[Opening Input data section]

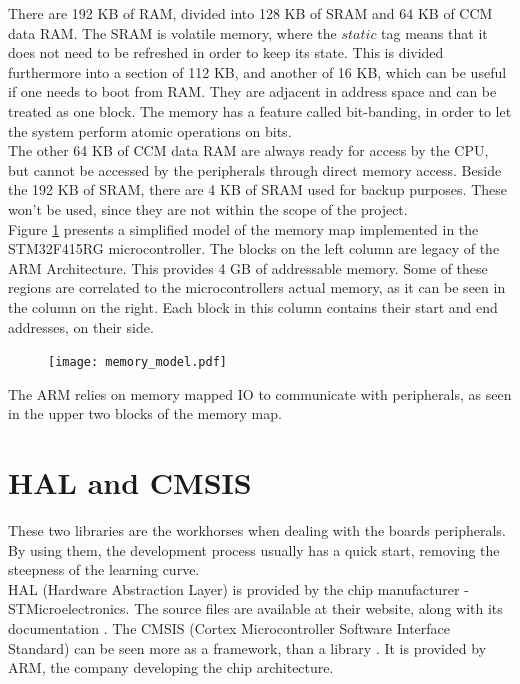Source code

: There are 192 KB of RAM, divided into 128 KB of SRAM and 64 KB of
CCM data RAM.
The SRAM is volatile memory, where the $static$ tag means
that it does not need to be refreshed in order to
keep its state. This is divided furthermore into a section of 112 KB, and
another of 16 KB, which can be useful if one needs to boot from RAM\cite{run_from_ram}.
They are adjacent in address space and can be treated as one block.
The memory has a feature called bit-banding, in order to let the system
perform atomic operations on bits\cite{bit_banding}.\\

The other 64 KB of CCM data RAM are always ready for access by the CPU,
but cannot be accessed by the peripherals through direct memory access.
Beside the 192 KB of SRAM, there are 4 KB of SRAM used for backup purposes.
These won't be used, since they are not within the scope of the project.\\

Figure \ref{fig:memory_model} presents a simplified model of the
memory map implemented in the STM32F415RG microcontroller\cite{stm32_datasheet_74}.
The blocks on the left column are legacy of the ARM Architecture.
This provides 4 GB of addressable memory.
Some of these regions are correlated to the microcontroller\textquotesingle s
actual memory, as it can be seen in the column on the right. Each block
in this column contains their start and end addresses, on their side.

\begin{figure}[H]
\centering
\texttt{[image: memory\_model.pdf]}
\label{fig:memory_model}
\end{figure}

The ARM relies on memory mapped IO to communicate with peripherals,
as seen in the upper two blocks of the memory map.

\section{HAL and CMSIS}
These two libraries are the workhorses when dealing with the
board\textquotesingle s peripherals. By using them, the development
process usually has a quick start, removing the steepness of the
learning curve.\\
HAL (Hardware Abstraction Layer) is provided by the chip manufacturer - STMicroelectronics.
The source files are available at their website,
along with its documentation \cite{HAL_library}.
The CMSIS (Cortex Microcontroller Software Interface Standard)
can be seen more as a framework, than a library
 \cite{CMSIS_core_library}. It is provided
by ARM, the company developing the chip architecture.\\

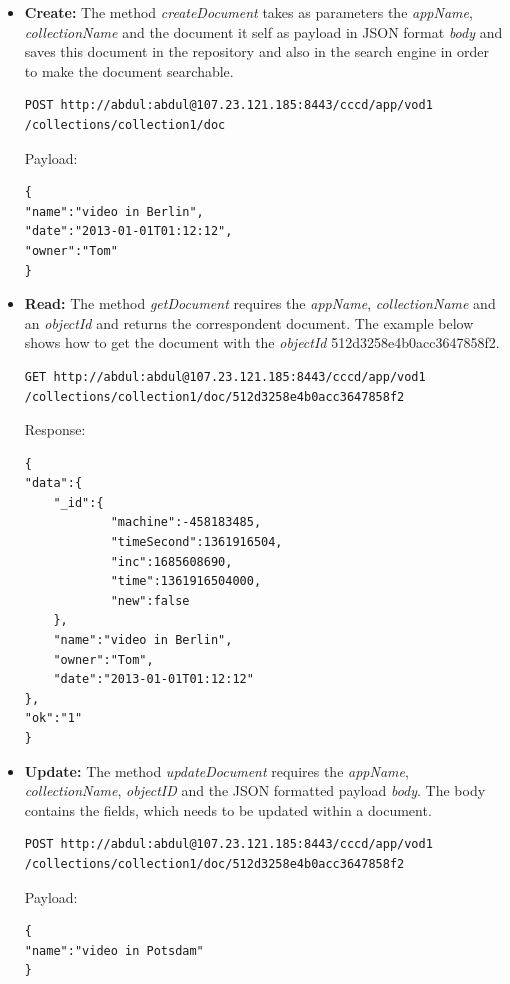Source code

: \begin{itemize}
\item \textbf{Create:} The method \textit{createDocument} takes as parameters  the \textit{appName}, \textit{collectionName} and  the document it self as payload in \ac{JSON} format \textit{body} and saves this document in the repository and also in the search engine in order to make the document searchable.  

\begin{code}
\begin{verbatim}
POST http://abdul:abdul@107.23.121.185:8443/cccd/app/vod1
/collections/collection1/doc
\end{verbatim}
Payload:
\begin{verbatim}
{
"name":"video in Berlin",
"date":"2013-01-01T01:12:12",
"owner":"Tom"
}
\end{verbatim}
\end{code}


\item \textbf{Read:} The method \textit{getDocument} requires the \textit{appName}, \textit{collectionName} and an \textit{objectId} and returns the correspondent document. The example below shows how to get the document with the \textit{objectId} 512d3258e4b0acc3647858f2.

\begin{code}
\begin{verbatim}
GET http://abdul:abdul@107.23.121.185:8443/cccd/app/vod1
/collections/collection1/doc/512d3258e4b0acc3647858f2
\end{verbatim}
Response:
\begin{verbatim}
{
"data":{
	"_id":{
			"machine":-458183485,
			"timeSecond":1361916504,
			"inc":1685608690,
			"time":1361916504000,
			"new":false
	},
	"name":"video in Berlin",
	"owner":"Tom",
	"date":"2013-01-01T01:12:12"
},
"ok":"1"
}
\end{verbatim}
\end{code}

\item \textbf{Update:} The method \textit{updateDocument} requires the \textit{appName}, \textit{collectionName}, \textit{objectID} and the \ac{JSON} formatted payload \textit{body}. The body contains  the fields, which needs to be updated within a document.

\begin{code}
\begin{verbatim}
POST http://abdul:abdul@107.23.121.185:8443/cccd/app/vod1
/collections/collection1/doc/512d3258e4b0acc3647858f2
\end{verbatim}
Payload:
\begin{verbatim}
{
"name":"video in Potsdam"
}
\end{verbatim}
\end{code}


\end{itemize}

[Closing Input data section]

_Aim of the exercise_
Could you reproduce all of the data above exactly and skip any image?

_Response area_
Source code

: There are 192 KB of RAM, divided into 128 KB of SRAM and 64 KB of
CCM data RAM.
The SRAM is volatile memory, where the $static$ tag means
that it does not need to be refreshed in order to
keep its state. This is divided furthermore into a section of 112 KB, and
another of 16 KB, which can be useful if one needs to boot from RAM\cite{run_from_ram}.
They are adjacent in address space and can be treated as one block.
The memory has a feature called bit-banding, in order to let the system
perform atomic operations on bits\cite{bit_banding}.\\

The other 64 KB of CCM data RAM are always ready for access by the CPU,
but cannot be accessed by the peripherals through direct memory access.
Beside the 192 KB of SRAM, there are 4 KB of SRAM used for backup purposes.
These won't be used, since they are not within the scope of the project.\\

Figure \ref{fig:memory_model} presents a simplified model of the
memory map implemented in the STM32F415RG microcontroller\cite{stm32_datasheet_74}.
The blocks on the left column are legacy of the ARM Architecture.
This provides 4 GB of addressable memory.
Some of these regions are correlated to the microcontroller\textquotesingle s
actual memory, as it can be seen in the column on the right. Each block
in this column contains their start and end addresses, on their side.

\begin{figure}[H]
\centering
\texttt{[image: memory\_model.pdf]}
\label{fig:memory_model}
\end{figure}

The ARM relies on memory mapped IO to communicate with peripherals,
as seen in the upper two blocks of the memory map.

\section{HAL and CMSIS}
These two libraries are the workhorses when dealing with the
board\textquotesingle s peripherals. By using them, the development
process usually has a quick start, removing the steepness of the
learning curve.\\
HAL (Hardware Abstraction Layer) is provided by the chip manufacturer - STMicroelectronics.
The source files are available at their website,
along with its documentation \cite{HAL_library}.
The CMSIS (Cortex Microcontroller Software Interface Standard)
can be seen more as a framework, than a library
 \cite{CMSIS_core_library}. It is provided
by ARM, the company developing the chip architecture.\\

Source code

: \begin{itemize}
\item \textbf{Create:} The method \textit{createDocument} takes as parameters  the \textit{appName}, \textit{collectionName} and  the document it self as payload in \ac{JSON} format \textit{body} and saves this document in the repository and also in the search engine in order to make the document searchable.  

\begin{code}
\begin{verbatim}
POST http://abdul:abdul@107.23.121.185:8443/cccd/app/vod1
/collections/collection1/doc
\end{verbatim}
Payload:
\begin{verbatim}
{
"name":"video in Berlin",
"date":"2013-01-01T01:12:12",
"owner":"Tom"
}
\end{verbatim}
\end{code}


\item \textbf{Read:} The method \textit{getDocument} requires the \textit{appName}, \textit{collectionName} and an \textit{objectId} and returns the correspondent document. The example below shows how to get the document with the \textit{objectId} 512d3258e4b0acc3647858f2.

\begin{code}
\begin{verbatim}
GET http://abdul:abdul@107.23.121.185:8443/cccd/app/vod1
/collections/collection1/doc/512d3258e4b0acc3647858f2
\end{verbatim}
Response:
\begin{verbatim}
{
"data":{
	"_id":{
			"machine":-458183485,
			"timeSecond":1361916504,
			"inc":1685608690,
			"time":1361916504000,
			"new":false
	},
	"name":"video in Berlin",
	"owner":"Tom",
	"date":"2013-01-01T01:12:12"
},
"ok":"1"
}
\end{verbatim}
\end{code}

\item \textbf{Update:} The method \textit{updateDocument} requires the \textit{appName}, \textit{collectionName}, \textit{objectID} and the \ac{JSON} formatted payload \textit{body}. The body contains  the fields, which needs to be updated within a document.

\begin{code}
\begin{verbatim}
POST http://abdul:abdul@107.23.121.185:8443/cccd/app/vod1
/collections/collection1/doc/512d3258e4b0acc3647858f2
\end{verbatim}
Payload:
\begin{verbatim}
{
"name":"video in Potsdam"
}
\end{verbatim}
\end{code}


\end{itemize}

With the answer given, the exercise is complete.